Captaining it — at least in one version of reality — is Robert Scarratt, a figure who will be familiar to readers of The Book Of The War. Both Bucher-Jones and Dennis contributed to that book, and so it should be no surprise that this book makes more use of the Faction Paradox mythology than many of the books have up until this point. Where books like Erasing Sherlock or Warlords Of Utopia are Faction Paradox books because they have a certain atmosphere that fits with the other books, this is something that couldn’t have been done as anything else. It makes use of so much of what is established in the other Faction Paradox books that it’s impossible to conceive of it being done in any other series.
And it’s absolutely marvellous. While the basic form of the narrative is that of a nautical adventure — the kind of story that was mostly told between the seventeenth and nineteenth centuries — all the elements of that style of story are given new forms and context in a story which works on the grandest scales imaginable.

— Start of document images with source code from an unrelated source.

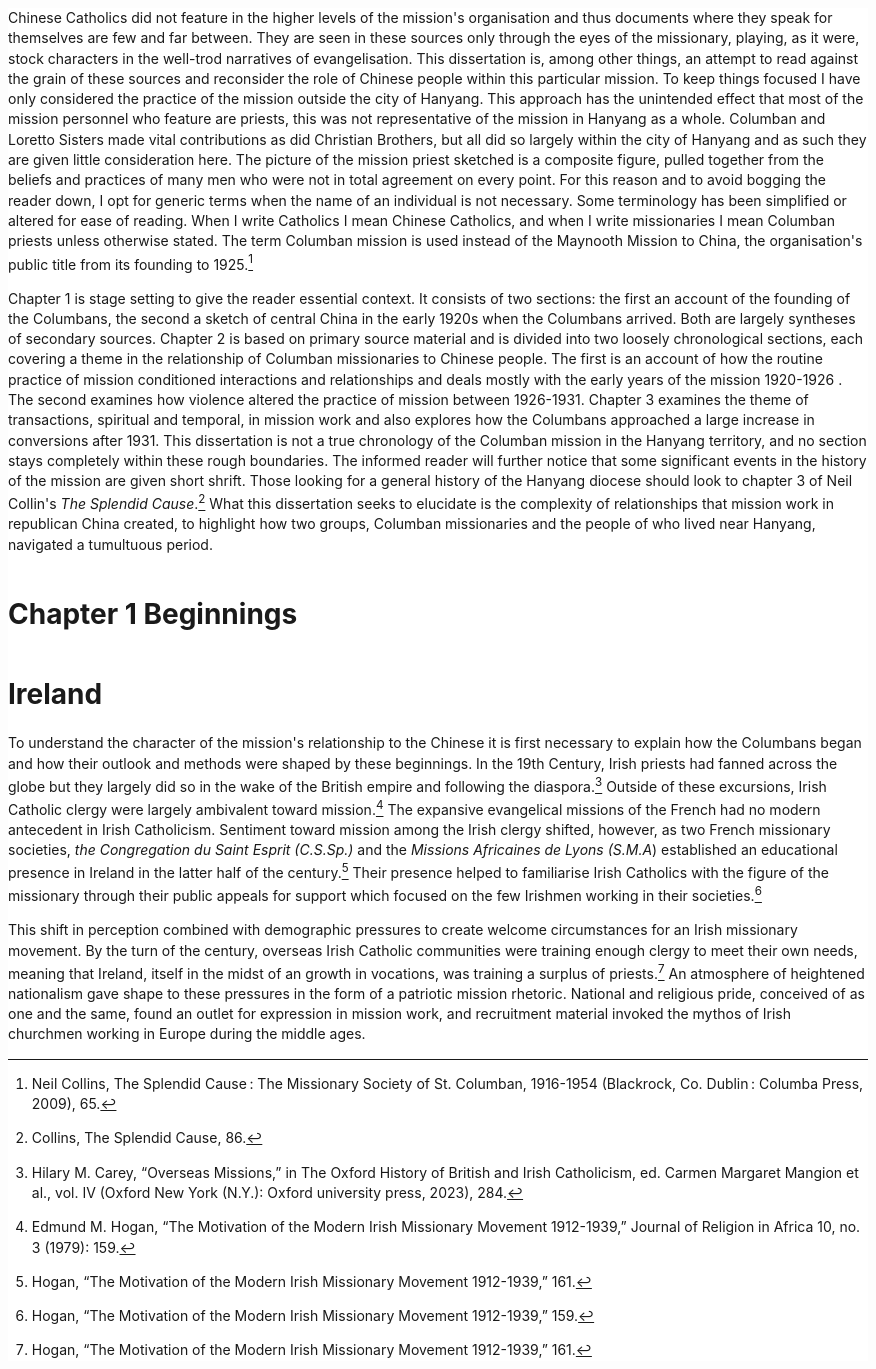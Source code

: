 Chinese Catholics did not feature in the higher levels of the mission's organisation and thus documents where they speak for themselves are few and far between. They are seen in these sources only through the eyes of the missionary, playing, as it were, stock characters in the well-trod narratives of evangelisation. This dissertation is, among other things, an attempt to read against the grain of these sources and reconsider the role of Chinese people within this particular mission. To keep things focused I have only considered the practice of the mission outside the city of Hanyang. This approach has the unintended effect that most of the mission personnel who feature are priests, this was not representative of the mission in Hanyang as a whole. Columban and Loretto Sisters made vital contributions as did Christian Brothers, but all did so largely within the city of Hanyang and as such they are given little consideration here. The picture of the mission priest sketched is a composite figure, pulled together from the beliefs and practices of many men who were not in total agreement on every point. For this reason and to avoid bogging the reader down, I opt for generic terms when the name of an individual is not necessary. Some terminology has been simplified or altered for ease of reading. When I write Catholics I mean Chinese Catholics, and when I write missionaries I mean Columban priests unless otherwise stated. The term Columban mission is used instead of the Maynooth Mission to China, the organisation's public title from its founding to 1925.[^2]

Chapter 1 is stage setting to give the reader essential context. It consists of two sections: the first an account of the founding of the Columbans, the second a sketch of central China in the early 1920s when the Columbans arrived. Both are largely syntheses of secondary sources. Chapter 2 is based on primary source material and is divided into two loosely chronological sections, each covering a theme in the relationship of Columban missionaries to Chinese people. The first is an account of how the routine practice of mission conditioned interactions and relationships and deals mostly with the early years of the mission 1920-1926 . The second examines how violence altered the practice of mission between 1926-1931. Chapter 3 examines the theme of transactions, spiritual and temporal, in mission work and also explores how the Columbans approached a large increase in conversions after 1931. This dissertation is not a true chronology of the Columban mission in the Hanyang territory, and no section stays completely within these rough boundaries. The informed reader will further notice that some significant events in the history of the mission are given short shrift. Those looking for a general history of the Hanyang diocese should look to chapter 3 of Neil Collin's *The Splendid Cause*.[^3] What this dissertation seeks to elucidate is the complexity of relationships that mission work in republican China created, to highlight how two groups, Columban missionaries and the people of who lived near Hanyang, navigated a tumultuous period.

# Chapter 1 Beginnings
# Ireland

To understand the character of the mission's relationship to the Chinese it is first necessary to explain how the Columbans began and how their outlook and methods were shaped by these beginnings. In the 19th Century, Irish priests had fanned across the globe but they largely did so in the wake of the British empire and following the diaspora.[^4] Outside of these excursions, Irish Catholic clergy were largely ambivalent toward mission.[^5] The expansive evangelical missions of the French had no modern antecedent in Irish Catholicism. Sentiment toward mission among the Irish clergy shifted, however, as two French missionary societies, *the Congregation du Saint Esprit (C.S.Sp.)* and the *Missions Africaines de Lyons (S.M.A*) established an educational presence in Ireland in the latter half of the century.[^6] Their presence helped to familiarise Irish Catholics with the figure of the missionary through their public appeals for support which focused on the few Irishmen working in their societies.[^7]

This shift in perception combined with demographic pressures to create welcome circumstances for an Irish missionary movement. By the turn of the century, overseas Irish Catholic communities were training enough clergy to meet their own needs, meaning that Ireland, itself in the midst of an growth in vocations, was training a surplus of priests.[^8] An atmosphere of heightened nationalism gave shape to these pressures in the form of a patriotic mission rhetoric. National and religious pride, conceived of as one and the same, found an outlet for expression in mission work, and recruitment material invoked the mythos of Irish churchmen working in Europe during the middle ages.


[^1]: “CN1/147 Galvin Letters and Papers Regarding China” (June 25, 1912). This is a liberal paraphrase for effect.
[^2]: Neil Collins, The Splendid Cause : The Missionary Society of St. Columban, 1916-1954 (Blackrock, Co. Dublin : Columba Press, 2009), 65.
[^3]: Collins, The Splendid Cause, 86.
[^4]: Hilary M. Carey, “Overseas Missions,” in The Oxford History of British and Irish Catholicism, ed. Carmen Margaret Mangion et al., vol. IV (Oxford New York (N.Y.): Oxford university press, 2023), 284.
[^5]: Edmund M. Hogan, “The Motivation of the Modern Irish Missionary Movement 1912-1939,” Journal of Religion in Africa 10, no. 3 (1979): 159.
[^6]: Hogan, “The Motivation of the Modern Irish Missionary Movement 1912-1939,” 161.
[^7]: Hogan, “The Motivation of the Modern Irish Missionary Movement 1912-1939,” 159.
[^8]: Hogan, “The Motivation of the Modern Irish Missionary Movement 1912-1939,” 161.
[^9]: D. E. Mungello, The Catholic Invasion of China: Remaking Chinese Christianity (Lanham: Rowman & Littlefield Publishers, 2015), 39.
[^10]: Mungello, The Catholic Invasion of China, 42.
[^11]: Collins, The Splendid Cause, 45.
[^12]: Collins, The Splendid Cause, 54.
[^13]: Collins, The Splendid Cause, 54.
[^14]: Hogan, “The Motivation of the Modern Irish Missionary Movement 1912-1939,” 162.
[^15]: Edward Kelly, “CN1/122 Historical Report” (c. 1990s), 13.
[^16]: Collins, The Splendid Cause, 80.
[^17]: Edward Kelly, “CN1/121 Historical Report” (1991), 53.
[^18]: “CN1/147,” 99.
[^19]: Hans J. Van de Ven, War and Nationalism in China, 1925-1945 (London ; New York: RoutledgeCurzon, 2003), 94.
[^20]: Chris Courtney, The Nature of Disaster in China: The 1931 Yangzi River Flood, Studies in Environment and History (Cambridge: Cambridge University Press, 2018), 5.
[^21]: "The Far East Magazine", January, 1924, 5.
[^22]: ibid.
[^23]: Kelly, “CN1/122,” 13.
[^24]: Kelly, “CN1/122,” 33.
[^25]: “CN1/73 Administration of Hanyang Mission” (October 18, 1921).
[^26]: “CN1/73.”
[^27]: Kelly, “CN1/122,” 28.
[^28]: Timothy Leahy, “CN1/167 the Harvest in Chang Tang Kow” ([c. late 1930s]).
[^29]: Kelly, “CN1/122,” 17.
[^30]: Kelly, “CN1/122,” 61.
[^31]: John O’Leary, “CN1/156 John O’Leary Reports and Letters” (August 4, 1926).
[^32]: “CN1/100 Report to the Apostolic Delegate in China” (March 5, 1923).
[^33]: Collins, The Splendid Cause, 102.
[^34]: .Kelly, “CN1/122,” 33.
[^35]: Bridie Andrews, The Making of Modern Chinese Medicine, 1850-1960 (Vancouver: UBC Press, 2014), 54.
[^36]: Collins, The Splendid Cause, 111.
[^37]: Edward Fischer, Maybe a Second Spring : The Story of the Missionary Sisters of St. Columban in China (New York : Crossroad, 1983), 29.
[^38]: Collins, The Splendid Cause, 118.
[^39]: “CN1/37 Correspondence Re Finance” (February 23, 1922).
[^40]: “CN1/102 Director’s Visitation Report 1927” (April 20, 1927).
[^41]: “CN1/40 Correspondence Re Finance” (January 14, 1925).
[^42]: Leahy, “CN1/167.”
[^43]: Kelly, “CN1/122,” 23.
[^44]: *The Far East Magazine*, November, 1924, 195.
[^45]: “CN1/156.”
[^46]: "CN1/151 Reports on Hanyang” (1927).
[^47]: Collins, The Splendid Cause, 74.
[^48]: “CN1/173 ‘Two Troubled Years: A Few Sidelights’” (c. -1932 1931).
[^49]: Kelly, “CN1/122,” 11.
[^50]: Collins, The Splendid Cause, 82.
[^51]: “CN1/74.”
[^52]: “CN1/41.”
[^53]: Kelly, “CN1/122,” 64.
[^54]: Kelly, “CN1/122,” 64.
[^55]: Kelly, “CN1/122,” 44.
[^56]: “CN1/159 Disturbances in Hupeh and Conditions in Hanyang” (January 23, 1927).
[^57]: Kelly, “CN1/122,” 61.
[^58]: “CN1/147.”
[^59]: “CN1/147.”
[^60]: O’Leary, “CN1/156.”
[^61]: O’Leary, “CN1/156.”
[^62]: “CN1/159.”
[^63]: “CN1/151.”
[^64]: “CN1/65 Hanyang Property” (November 23, 1920).
[^65]: “CN1/65.”
[^66]: “CN1/77 Administration of Chinese Missions” (February 13, 1931).
[^67]: “CN1/76 Administration of Chinese Missions” (September 19, 1928).
[^68]: “CN1/77.”
[^69]: “CN1/151.”
[^70]: “CN1/76 Administration of Chinese Missions” (September 19, 1928).
[^71]: “CN1/103 Director’s Visitation Report 1928” (May 2, 1928).
[^72]: “CN1/103 Director’s Visitation Report 1928” (May 2, 1928).
[^73]: “CN1/104 Status Report, and Director’s Visitation Report 1931” (May 4, 1931).
[^74]: “CN1/104.”
[^75]: Kelly, “CN1/122,” 26.
[^76]: Kelly, “CN1/122,” 4.
[^77]: “CN1/171 Patrick Maguire Reports” ([c. 1930s]).
[^78]: Courtney, The Nature of Disaster in China, 5.
[^79]: Collins, The Splendid Cause, 120.
[^80]: Courtney, The Nature of Disaster in China, 232.
[^81]: “CN1/42.”
[^82]: “CN1/171 Patrick Maguire Reports” ([c. 1930s]).
[^83]: “CN1/76.”
[^84]: “CN1/102.”
[^85]: “CN1/76.”
[^86]: Kelly, “CN1/122,” 106.
[^87]: “CN1/40.”
[^88]: Kelly, “CN1/122,” 55.
[^89]: Collins, The Splendid Cause, 29.
[^90]: “CN1/76.”
[^91]: *The Far East Magazine*, November, 1924, 196.
[^92]: Kelly, “CN1/122,” 83.
[^93]: Kelly, “CN1/122,” 63.
[^94]: “CN1/147.”
[^95]: “CN1/73.”
[^96]: Kelly, “CN1/122,” 53.
[^97]: “CN1/40.”
[^98]: Kelly, “CN1/122,” 62.
[^99]: Kelly, “CN1/122,” 35.
[^100]: “CN1/74.”
[^101]: “CN1/74.”
[^102]: “CN1/49.”
[^103]: Timothy Leahy, “CN1/167 the Harvest in Chang Tang Kow” ([c. late 1930s]).
[^104]: Leahy, “CN1/167.”
[^105]: Leahy, “CN1/167.”
[^106]: “CN1/40.”
[^107]: “CN1/40.”
[^108]: “CN1/41.”
[^109]: “CN1/41.”
[^110]: “CN1/161 Unpublished Journals” (1952 1921).
[^111]: Edward Kelly, “CN1/121 Historical Report” (1991), 181.
[^112]: Kelly, “CN1/121,” 183.
[^113]: Kelly, “CN1/121,” 204.
[^114]: Kelly, “CN1/121,” 204.
[^115]: Kelly, “CN1/121,” 236.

Some may find the novel’s form — with multiple narratorial viewpoints intertwined (though mostly just those of Scarratt and Nebaioth), each telling only part of the story and not in chronological sequence, with some metafictional elements also thrown in — difficult, if they’re coming to this book only knowing the authors for Doctor Who spin-off fiction. But the truth is that the form merely fits the subject matter, and Faction Paradox more than any other setting seems to demand this kind of structure (there are superficial structural similarities both to Lawrence Burton’s Against Nature and to the next Faction Paradox novel, though all three books were conceived independently).
The book requires some work from the reader, but surprisingly little for such an idea-rich book. Practically every page, and certainly every chapter, contains an idea around which a lesser writer would base an entire book on its own. My own particular favourite was Hilberta’s Hostel, which I found a beautifully funny concept.
I’m really not doing justice to the book, but it’s probably the best thing that either Bucher-Jones or Dennis have written, and another sign that the Faction Paradox series is in safe hands at Obverse.
For those who are interested, Simon has posted several pieces about the evolution of the novel on his blog, where you can also read some pieces of Faction Paradox flash-fiction.